But yet, the self-belief stayed intact.

At Norfolk State, Daniels was balancing basketball, classes, and an internship when it was suggested that she try out for a NASCAR pit crew development program coming to campus. Daniels did not grow up around the sport. She did not know much about pit crews. NASCAR was not some childhood dream waiting to be realized.

She went anyway.

Brehanna Danies suits up before the race.
Brehanna Daniels suits up, pre-race. Image: provided by NASCAR

That, too, feels essential to who Daniels is.

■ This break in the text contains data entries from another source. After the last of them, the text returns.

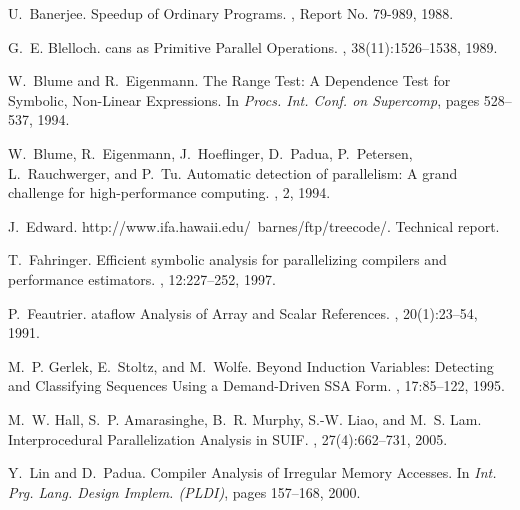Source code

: \documentclass[10pt,nocopyrightspace]{sigplanconf}
\begin{document}
\begin{thebibliography}{}
\softraggedright

U.~Banerjee.
\newblock Speedup of {O}rdinary {P}rograms.
, Report No. 79-989, 1988.

G.~E. Blelloch.
cans as {P}rimitive {P}arallel {O}perations.
, 38(11):1526--1538, 1989.

W.~Blume and R.~Eigenmann.
\newblock The {R}ange {T}est: {A} {D}ependence {T}est for {S}ymbolic,
  {N}on-{L}inear {E}xpressions.
\newblock In {\em Procs. Int. Conf. on Supercomp}, pages 528--537, 1994.

W.~Blume, R.~Eigenmann, J.~Hoeflinger, D.~Padua, P.~Petersen, L.~Rauchwerger,
  and P.~Tu.
\newblock Automatic detection of parallelism: A grand challenge for
  high-performance computing.
, 2, 1994.

J.~Edward.
\newblock http://www.ifa.hawaii.edu/~barnes/ftp/treecode/.
\newblock Technical report.

T.~Fahringer.
\newblock Efficient symbolic analysis for parallelizing compilers and
  performance estimators.
, 12:227--252, 1997.

P.~Feautrier.
ataflow {A}nalysis of {A}rray and {S}calar {R}eferences.
, 20(1):23--54, 1991.

M.~P. Gerlek, E.~Stoltz, and M.~Wolfe.
\newblock Beyond {I}nduction {V}ariables: {D}etecting and {C}lassifying
  {S}equences {U}sing a {D}emand-{D}riven {SSA} {F}orm.
,
  17:85--122, 1995.

M.~W. Hall, S.~P. Amarasinghe, B.~R. Murphy, S.-W. Liao, and M.~S. Lam.
\newblock Interprocedural {P}arallelization {A}nalysis in {SUIF}.
,
  27(4):662--731, 2005.

Y.~Lin and D.~Padua.
\newblock Compiler {A}nalysis of {I}rregular {M}emory {A}ccesses.
\newblock In {\em Int. Prg. Lang. Design Implem. (PLDI)}, pages 157--168, 2000.


\end{thebibliography}
\end{document}
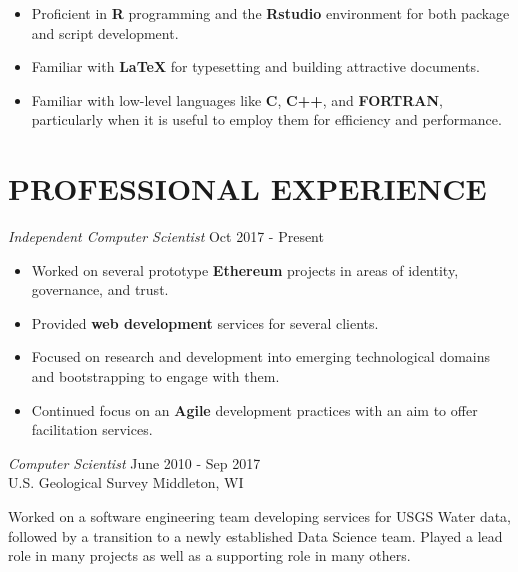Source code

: \documentclass[line,margin]{res}
\begin{document}
\begin{resume}
\begin{itemize}
	\item Proficient in \textbf{R} programming and the \textbf{Rstudio} environment for both package and script development.
	\item Familiar with \textbf{\LaTeX} for typesetting and building attractive documents.
	\item Familiar with low-level languages like \textbf{C}, \textbf{C++}, and \textbf{FORTRAN}, particularly when it is useful to employ them for efficiency and performance.
\end{itemize}
 
\section{PROFESSIONAL EXPERIENCE}
	{\sl Independent Computer Scientist} \hfill Oct 2017 - Present \\
	\begin{itemize} \itemsep -2pt %
		\item Worked on several prototype \textbf{Ethereum} projects in areas of identity, governance, and trust.
		\item Provided \textbf{web development} services for several clients.
		\item Focused on research and development into emerging technological domains and bootstrapping to engage with them.
		\item Continued focus on an \textbf{Agile} development practices with an aim to offer facilitation services.
	\end{itemize}

	{\sl Computer Scientist} \hfill June 2010 - Sep 2017 \\
	U.S. Geological Survey \hfill Middleton, WI

	Worked on a software engineering team developing services for USGS Water data, followed by a transition to a newly established Data Science team.  Played a lead role in many projects as well as a supporting role in many others. 


\end{resume}
\end{document}
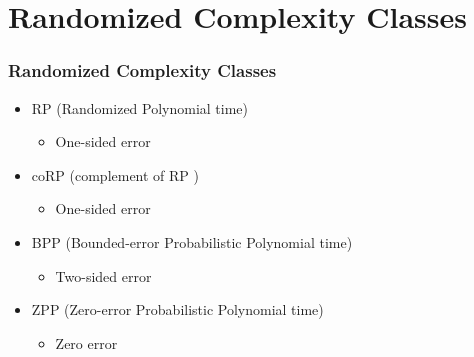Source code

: \documentclass{beamer}
\begin{document}
\section{Randomized Complexity Classes}
\begin{frame}
\frametitle{Randomized Complexity Classes}
\begin{itemize}
	\item {\color{red} RP} (Randomized Polynomial time)
	\begin{itemize}
		\item One-sided error

	\end{itemize}
	\item {\color{red} coRP} (complement of RP )
	\begin{itemize}
		\item One-sided error
	\end{itemize}
	\item {\color{red} BPP} (Bounded-error Probabilistic Polynomial time)
	\begin{itemize}
		\item Two-sided error
	\end{itemize}
	\item {\color{red} ZPP} (Zero-error Probabilistic Polynomial time)
	\begin{itemize}
		\item Zero error
	\end{itemize}
\end{itemize}
\end{frame}
\end{document}
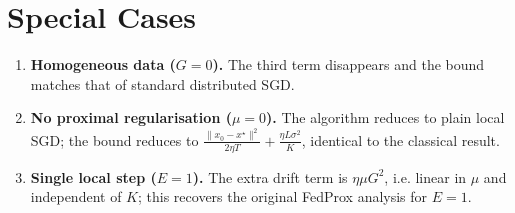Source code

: \documentclass{article}
\begin{document}
\section*{Special Cases}
\begin{enumerate}[label=\alph*.]
\item \textbf{Homogeneous data ($G=0$).} The third term disappears and
    the bound matches that of standard distributed SGD.
\item \textbf{No proximal regularisation ($\mu=0$).}
    The algorithm reduces to plain local SGD; the bound reduces to
    $\frac{\|x_0-x^\star\|^2}{2\eta T}+\frac{\eta L\sigma^2}{K}$,
    identical to the classical result.
\item \textbf{Single local step ($E=1$).}
    The extra drift term is $ \eta\mu G^2$, i.e. linear in $\mu$ and
    independent of $K$; this recovers the original FedProx analysis
    for $E=1$.
\end{enumerate}
\end{document}
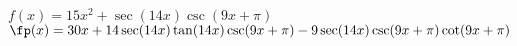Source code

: {$f(x)=15x^2 + \sec(14x)\csc(9x+\pi)$
}
{$\fp(x) = 30x + 14\sec(14x)\tan(14x)\csc(9x+\pi) - 9\sec(14x)\csc(9x+\pi)\cot(9x+\pi)$
}
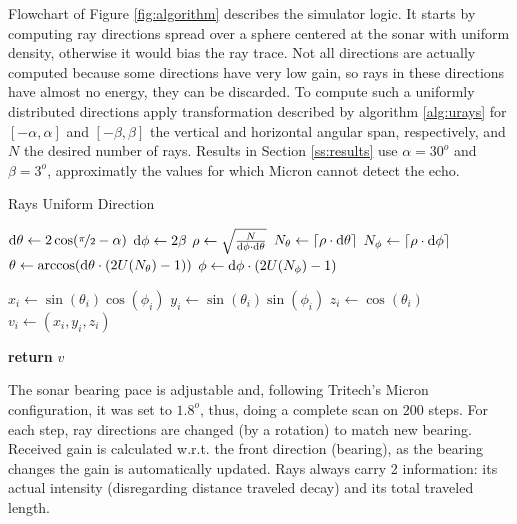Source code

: Flowchart of Figure \ref{fig:algorithm} describes the simulator logic. It starts
by computing ray directions spread over a sphere centered at the sonar with
uniform density, otherwise it would bias the ray trace. Not all directions are
actually computed because some directions have very low gain, so rays in these directions
have almost no energy, they can be discarded. To compute such a uniformly
distributed directions apply transformation described by algorithm
\ref{alg:urays} for $[-\alpha,\alpha]$ and $[-\beta,\beta]$ the vertical and
horizontal angular span, respectively, and $N$ the desired number of rays.
Results in Section \ref{ss:results} use $\alpha = 30^o$ and $\beta = 3^o$,
approximatly the values for which Micron cannot detect the echo. 


\begin{algorithm}
\caption{Rays Uniform Direction}
\label{alg:urays}
\begin{algorithmic}

\State $\mathrm{d}\theta \gets 2\cos(\nicefrac{\pi}{2}-\alpha)$
\State $\mathrm{d}\phi \gets 2\beta $
\State $\rho \gets \sqrt{\frac{N}{\mathrm{d}\phi\cdot\mathrm{d}\theta}}$ 
\State $N_\theta \gets \lceil\rho\cdot\mathrm{d}\theta\rceil$
\State $N_\phi \gets \lceil\rho\cdot\mathrm{d}\phi\rceil$
\State $\theta \gets \arccos(\mathrm{d}\theta\cdot (2U(N_\theta)-1))$ 
\State $\phi \gets \mathrm{d}\phi\cdot (2U(N_\phi)-1)$

\State $x_i \gets \sin(\theta_i)\cos(\phi_i)$
\State $y_i \gets \sin(\theta_i)\sin(\phi_i)$
\State $z_i \gets \cos(\theta_i)$
\State $v_i \gets (x_i,y_i,z_i)$
\EndFor

\State \textbf{return} $v$
\EndProcedure
\end{algorithmic}
\end{algorithm}

The sonar bearing pace is adjustable and, following Tritech's Micron
configuration, it was set to $1.8^o$, thus, doing a complete scan on $200$ steps. For each step, ray
directions are changed (by a rotation) to match new bearing. Received gain is
calculated w.r.t. the front direction (bearing), as the bearing changes the gain
is automatically updated. Rays always carry 2 information: its actual
intensity (disregarding distance traveled decay) and its total traveled length.

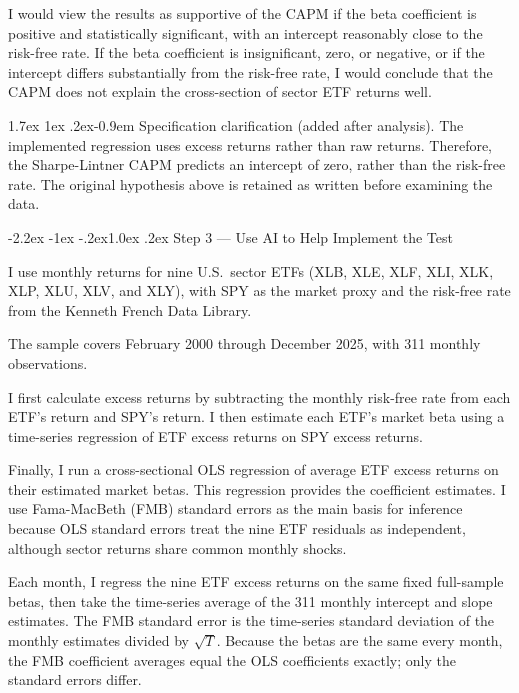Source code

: \documentclass[11pt]{article}
\makeatletter
\renewcommand\subsection{\@startsection{subsection}{2}{0pt}%
  {-2.2ex \@plus -1ex \@minus -.2ex}{1.0ex \@plus .2ex}%
  {\normalfont\bfseries\normalsize\color{psink}}}
\renewcommand\paragraph{\@startsection{paragraph}{4}{0pt}%
  {1.7ex \@plus 1ex \@minus .2ex}{-0.9em}%
  {\normalfont\bfseries\normalsize\color{psink}}}
\makeatother
\begin{document}
I would view the results as supportive of the CAPM if the beta coefficient is
positive and statistically significant, with an intercept reasonably close to
the risk-free rate. If the beta coefficient is insignificant, zero, or
negative, or if the intercept differs substantially from the risk-free rate, I
would conclude that the CAPM does not explain the cross-section of sector ETF
returns well.

\paragraph{Specification clarification (added after analysis).} The implemented
regression uses excess returns rather than raw returns. Therefore, the
Sharpe-Lintner CAPM predicts an intercept of zero, rather than the risk-free
rate. The original hypothesis above is retained as written before examining the
data.

\subsection{Step 3 --- Use AI to Help Implement the Test}

I use monthly returns for nine U.S.\ sector ETFs (XLB, XLE, XLF, XLI, XLK, XLP,
XLU, XLV, and XLY), with SPY as the market proxy and the risk-free rate from
the Kenneth French Data Library.

The sample covers February 2000 through December 2025, with 311 monthly
observations.

I first calculate excess returns by subtracting the monthly risk-free rate from
each ETF's return and SPY's return. I then estimate each ETF's market beta
using a time-series regression of ETF excess returns on SPY excess returns.

Finally, I run a cross-sectional OLS regression of average ETF excess returns
on their estimated market betas. This regression provides the coefficient
estimates. I use Fama-MacBeth (FMB) standard errors as the main basis for
inference because OLS standard errors treat the nine ETF residuals as
independent, although sector returns share common monthly shocks.

Each month, I regress the nine ETF excess returns on the same fixed full-sample
betas, then take the time-series average of the 311 monthly intercept and slope
estimates. The FMB standard error is the time-series standard deviation of the
monthly estimates divided by $\sqrt{T}$. Because the betas are the same every
month, the FMB coefficient averages equal the OLS coefficients exactly; only
the standard errors differ.
\end{document}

With the courage and confidence of a modern gladiator, she has a habit of walking out of the tunnel toward challenges before she has full familiarity with them, trusting that she can figure it out once she gets there.

When Daniels arrived at her first tryout in 2016, Phil Horton, now the pit crew coach for the Drive for Diversity Crew Member Development program, noticed her immediately. “She was raw,” he said, “but also confident and composed in a way that stood out on day one.” Horton saw the athleticism, of course, but also the qualities that matter more over time — consistency and the ability to perform under pressure.

Her background as a point guard probably helps explain why. A position that thrives in chaos. Used to quick decisions, shifting angles, and the demand to stay poised when the pace turned frantic. The mechanics were different, but the mentality translates.

When it came to her first race day, Daniels remembers walking into the track dressed in all black, fully aware that she did not look like what many people expected to see there. In the bathroom, while pulling on her fire suit, a woman stopped doing her makeup and asked if she was a driver. Daniels told her she was a tire changer. The woman hugged her and thanked her for being in the sport. Both of them nearly cried.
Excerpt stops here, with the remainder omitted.